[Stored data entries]
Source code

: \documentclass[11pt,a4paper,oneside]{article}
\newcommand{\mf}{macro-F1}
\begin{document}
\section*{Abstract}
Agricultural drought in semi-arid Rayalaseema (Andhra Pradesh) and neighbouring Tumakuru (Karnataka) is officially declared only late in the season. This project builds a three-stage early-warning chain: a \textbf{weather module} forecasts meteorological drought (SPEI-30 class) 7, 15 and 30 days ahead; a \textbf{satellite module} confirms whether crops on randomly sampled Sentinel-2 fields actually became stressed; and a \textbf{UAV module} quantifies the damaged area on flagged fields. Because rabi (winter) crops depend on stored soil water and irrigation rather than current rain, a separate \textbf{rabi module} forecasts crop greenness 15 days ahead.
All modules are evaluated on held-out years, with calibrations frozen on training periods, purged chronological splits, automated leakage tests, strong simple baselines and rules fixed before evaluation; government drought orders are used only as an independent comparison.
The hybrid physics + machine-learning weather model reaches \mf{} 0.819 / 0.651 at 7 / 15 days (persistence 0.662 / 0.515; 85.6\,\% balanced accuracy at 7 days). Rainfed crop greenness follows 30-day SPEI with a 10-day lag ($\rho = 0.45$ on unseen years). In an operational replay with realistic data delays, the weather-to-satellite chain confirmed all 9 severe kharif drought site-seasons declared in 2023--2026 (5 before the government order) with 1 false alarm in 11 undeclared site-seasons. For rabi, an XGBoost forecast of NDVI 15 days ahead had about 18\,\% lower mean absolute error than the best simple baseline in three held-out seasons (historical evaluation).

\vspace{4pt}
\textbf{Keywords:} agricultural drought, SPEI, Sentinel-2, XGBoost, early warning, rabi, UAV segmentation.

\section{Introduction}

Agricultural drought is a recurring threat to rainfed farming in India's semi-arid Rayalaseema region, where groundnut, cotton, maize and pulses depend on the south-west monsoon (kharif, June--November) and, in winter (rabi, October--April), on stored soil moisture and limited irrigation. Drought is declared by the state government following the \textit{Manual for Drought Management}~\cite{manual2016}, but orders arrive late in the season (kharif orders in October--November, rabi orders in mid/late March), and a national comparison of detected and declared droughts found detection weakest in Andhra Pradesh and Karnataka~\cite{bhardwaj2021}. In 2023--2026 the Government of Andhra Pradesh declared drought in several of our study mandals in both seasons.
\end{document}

◆ Exercise
Reproduce all the data exactly. Include every line.

◆ Problem solution
Source code

: \documentclass[11pt,a4paper,oneside]{article}
\newcommand{\mf}{macro-F1}
\begin{document}
\section*{Abstract}
Agricultural drought in semi-arid Rayalaseema (Andhra Pradesh) and neighbouring Tumakuru (Karnataka) is officially declared only late in the season. This project builds a three-stage early-warning chain: a \textbf{weather module} forecasts meteorological drought (SPEI-30 class) 7, 15 and 30 days ahead; a \textbf{satellite module} confirms whether crops on randomly sampled Sentinel-2 fields actually became stressed; and a \textbf{UAV module} quantifies the damaged area on flagged fields. Because rabi (winter) crops depend on stored soil water and irrigation rather than current rain, a separate \textbf{rabi module} forecasts crop greenness 15 days ahead.
All modules are evaluated on held-out years, with calibrations frozen on training periods, purged chronological splits, automated leakage tests, strong simple baselines and rules fixed before evaluation; government drought orders are used only as an independent comparison.
The hybrid physics + machine-learning weather model reaches \mf{} 0.819 / 0.651 at 7 / 15 days (persistence 0.662 / 0.515; 85.6\,\% balanced accuracy at 7 days). Rainfed crop greenness follows 30-day SPEI with a 10-day lag ($\rho = 0.45$ on unseen years). In an operational replay with realistic data delays, the weather-to-satellite chain confirmed all 9 severe kharif drought site-seasons declared in 2023--2026 (5 before the government order) with 1 false alarm in 11 undeclared site-seasons. For rabi, an XGBoost forecast of NDVI 15 days ahead had about 18\,\% lower mean absolute error than the best simple baseline in three held-out seasons (historical evaluation).

\vspace{4pt}
\textbf{Keywords:} agricultural drought, SPEI, Sentinel-2, XGBoost, early warning, rabi, UAV segmentation.

\section{Introduction}

Agricultural drought is a recurring threat to rainfed farming in India's semi-arid Rayalaseema region, where groundnut, cotton, maize and pulses depend on the south-west monsoon (kharif, June--November) and, in winter (rabi, October--April), on stored soil moisture and limited irrigation. Drought is declared by the state government following the \textit{Manual for Drought Management}~\cite{manual2016}, but orders arrive late in the season (kharif orders in October--November, rabi orders in mid/late March), and a national comparison of detected and declared droughts found detection weakest in Andhra Pradesh and Karnataka~\cite{bhardwaj2021}. In 2023--2026 the Government of Andhra Pradesh declared drought in several of our study mandals in both seasons.
\end{document}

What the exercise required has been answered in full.